Problem description. For the entries below, how many lines contain the word "there"? Reply with the number and nothing else.

Material supplied.
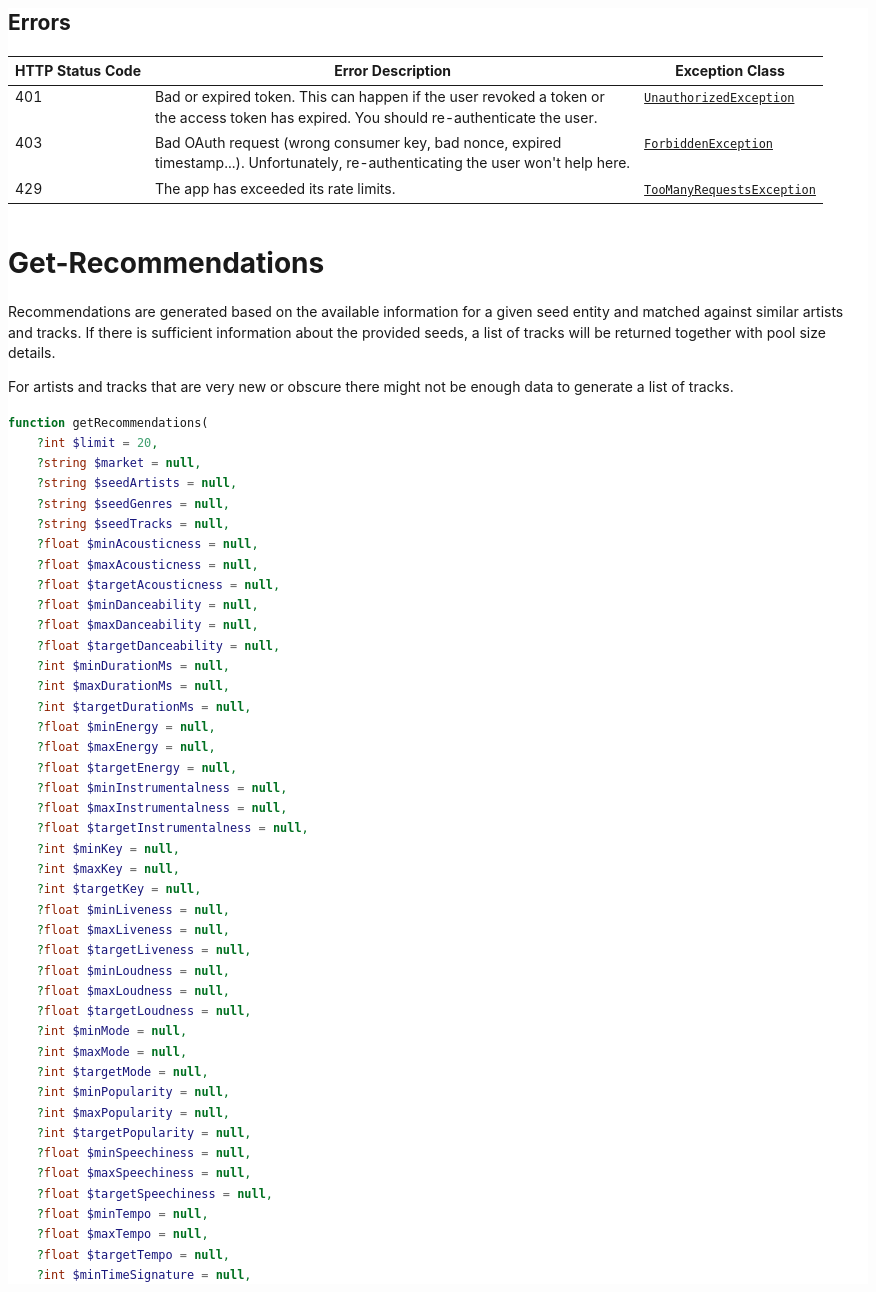 ## Errors

| HTTP Status Code | Error Description | Exception Class |
|  --- | --- | --- |
| 401 | Bad or expired token. This can happen if the user revoked a token or<br>the access token has expired. You should re-authenticate the user. | [`UnauthorizedException`](../../doc/models/unauthorized-exception.md) |
| 403 | Bad OAuth request (wrong consumer key, bad nonce, expired<br>timestamp...). Unfortunately, re-authenticating the user won't help here. | [`ForbiddenException`](../../doc/models/forbidden-exception.md) |
| 429 | The app has exceeded its rate limits. | [`TooManyRequestsException`](../../doc/models/too-many-requests-exception.md) |


# Get-Recommendations

Recommendations are generated based on the available information for a given seed entity and matched against similar artists and tracks. If there is sufficient information about the provided seeds, a list of tracks will be returned together with pool size details.

For artists and tracks that are very new or obscure there might not be enough data to generate a list of tracks.

```php
function getRecommendations(
    ?int $limit = 20,
    ?string $market = null,
    ?string $seedArtists = null,
    ?string $seedGenres = null,
    ?string $seedTracks = null,
    ?float $minAcousticness = null,
    ?float $maxAcousticness = null,
    ?float $targetAcousticness = null,
    ?float $minDanceability = null,
    ?float $maxDanceability = null,
    ?float $targetDanceability = null,
    ?int $minDurationMs = null,
    ?int $maxDurationMs = null,
    ?int $targetDurationMs = null,
    ?float $minEnergy = null,
    ?float $maxEnergy = null,
    ?float $targetEnergy = null,
    ?float $minInstrumentalness = null,
    ?float $maxInstrumentalness = null,
    ?float $targetInstrumentalness = null,
    ?int $minKey = null,
    ?int $maxKey = null,
    ?int $targetKey = null,
    ?float $minLiveness = null,
    ?float $maxLiveness = null,
    ?float $targetLiveness = null,
    ?float $minLoudness = null,
    ?float $maxLoudness = null,
    ?float $targetLoudness = null,
    ?int $minMode = null,
    ?int $maxMode = null,
    ?int $targetMode = null,
    ?int $minPopularity = null,
    ?int $maxPopularity = null,
    ?int $targetPopularity = null,
    ?float $minSpeechiness = null,
    ?float $maxSpeechiness = null,
    ?float $targetSpeechiness = null,
    ?float $minTempo = null,
    ?float $maxTempo = null,
    ?float $targetTempo = null,
    ?int $minTimeSignature = null,
```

Written response. 2